A nice big tank with some super fish!
As for the the plants, it's a mixed report that I'd give. For a start, I fear the substrate is too plain and too shallow. To get good growth you generally need a good 8 cm (about three inches) of depth, though this is argued over a bit, some folks recommending more, while others maintain less will do provided the quality of the substrate is good. In any case, I find 8 cm a good number to work around.
About half of this will be the bottom layer of something "nutritious". I get great results from nothing more expensive than pond soil. A bag of this stuff will cost about £5, and would do your entire tank if mixed 50/50 with gravel or silica sand. I like to put on top of this a gravel tidy. Again, you could buy something ready made from a pet shop, but plain green plastic mesh from the garden centre does the job wonderfully for very little money. Choose a weave that's fairly fine; you don't want the netting used to keep herons out of ponds, but something fine enough to keep the bottom layer in place, but coarse enough plant roots can penetrate it easily.
On top of the gravel tidy stick any rocks and bogwood you want, and this will hold everything in place. The good thing with having the "under layer" is that should any fish do any digging, they can't undermine the rocks, preventing slippage. I had to replace a 180-litre tank because a rock slipped down and cracked the bottom pane of glass! So it's a really good safety tip this.
Finally, top the gravel tidy with a few centimetres of sand or gravel as required. This will give your plants some extra depth to dig into, as well as helping to secure the rocks and bogwood in place.
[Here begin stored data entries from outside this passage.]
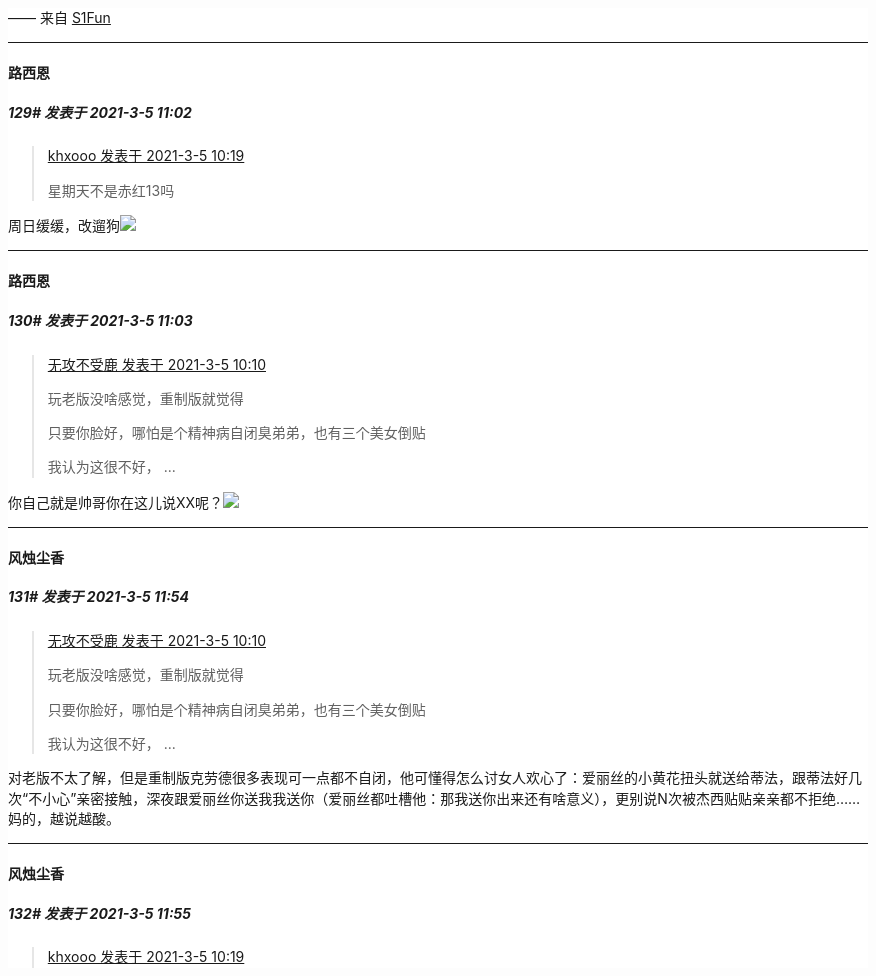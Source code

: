 —— 来自 [S1Fun](https://s1fun.koalcat.com)


-----

####  路西恩  
##### 129#       发表于 2021-3-5 11:02


<blockquote><a href="httphttps://bbs.saraba1st.com/2b/forum.php?mod=redirect&amp;goto=findpost&amp;pid=50518086&amp;ptid=1991099" target="_blank">khxooo 发表于 2021-3-5 10:19</a>

星期天不是赤红13吗</blockquote>
周日缓缓，改遛狗<img src="https://static.saraba1st.com/image/smiley/face2017/066.png" referrerpolicy="no-referrer">


-----

####  路西恩  
##### 130#       发表于 2021-3-5 11:03


<blockquote><a href="httphttps://bbs.saraba1st.com/2b/forum.php?mod=redirect&amp;goto=findpost&amp;pid=50517968&amp;ptid=1991099" target="_blank">无攻不受鹿 发表于 2021-3-5 10:10</a>

玩老版没啥感觉，重制版就觉得

只要你脸好，哪怕是个精神病自闭臭弟弟，也有三个美女倒贴

我认为这很不好， ...</blockquote>
你自己就是帅哥你在这儿说XX呢？<img src="https://static.saraba1st.com/image/smiley/face2017/067.png" referrerpolicy="no-referrer">


-----

####  风烛尘香  
##### 131#       发表于 2021-3-5 11:54


<blockquote><a href="httphttps://bbs.saraba1st.com/2b/forum.php?mod=redirect&amp;goto=findpost&amp;pid=50517968&amp;ptid=1991099" target="_blank">无攻不受鹿 发表于 2021-3-5 10:10</a>

玩老版没啥感觉，重制版就觉得

只要你脸好，哪怕是个精神病自闭臭弟弟，也有三个美女倒贴

我认为这很不好， ...</blockquote>
对老版不太了解，但是重制版克劳德很多表现可一点都不自闭，他可懂得怎么讨女人欢心了：爱丽丝的小黄花扭头就送给蒂法，跟蒂法好几次“不小心”亲密接触，深夜跟爱丽丝你送我我送你（爱丽丝都吐槽他：那我送你出来还有啥意义），更别说N次被杰西贴贴亲亲都不拒绝……妈的，越说越酸。


-----

####  风烛尘香  
##### 132#       发表于 2021-3-5 11:55


<blockquote><a href="httphttps://bbs.saraba1st.com/2b/forum.php?mod=redirect&amp;goto=findpost&amp;pid=50518086&amp;ptid=1991099" target="_blank">khxooo 发表于 2021-3-5 10:19</a>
Your plants came packed in rockwool, a greenish fibre with a slightly irritating texture. It's similar to the stuff used for loft insulation. You can indeed leave your plants packed in the stuff if you want, though it's easy enough to remove it from at least some plants without much bother. Either way, stick the plants into the substrate and leave them alone.
A notable exception here is Java fern, which is the plant in the fourth photo down from the top. It's an epiphyte and rots when stuck in the ground. It needs to be attached to bogwood or lava rock, and you can tie it into place using either cotton or (carefully) lead weight.
The last plant appears to be Spathiphyllum (peace lily) or something like that. It's not an aquatic plant and should be treated like a pot plant. It'll die kept underwater, and the brown edges to the leaves seem to suggest it's already starting to die. A good clue to non-aquatic plants is this: if the leaves stay up out of water, or if they have a glossy, waxy surface, they're terrestrial plants. Aquatic plants are usually floppy and their leaves collapse when pulled out of water.
Java ferns and hardy Cryptocoryne spp. (fifth photo) tend to do quite well under low levels of lighting, such as that provided by the standard aquarium hood with one or two T8 tubes. But most other plants need fairly strong lighting, and if you don't get the lighting right, you'll notice your plants slowly failing. Typically they become etiolated first; that is, they develop small leaves widely separated along the stems. Note that this refers to the new growth, not the older growth produced in the greenhouse by the plant breeder.
Feeding plants is best (and most cheaply) done by providing them with a good substrate to start with, and then just add drops to the water as needs be. Fertiliser pellets can be used, but they're hideously expensive for what they are. Contrary to myth, fish wastes aren't sufficient by themselves: in the wild things like iron come primarily from the soil, even if nitrate and phosphate will come from animals wastes and decay.
Cheers, Neale
PS. Plecs eat Amazon swords; this might explain the holes in your specimens!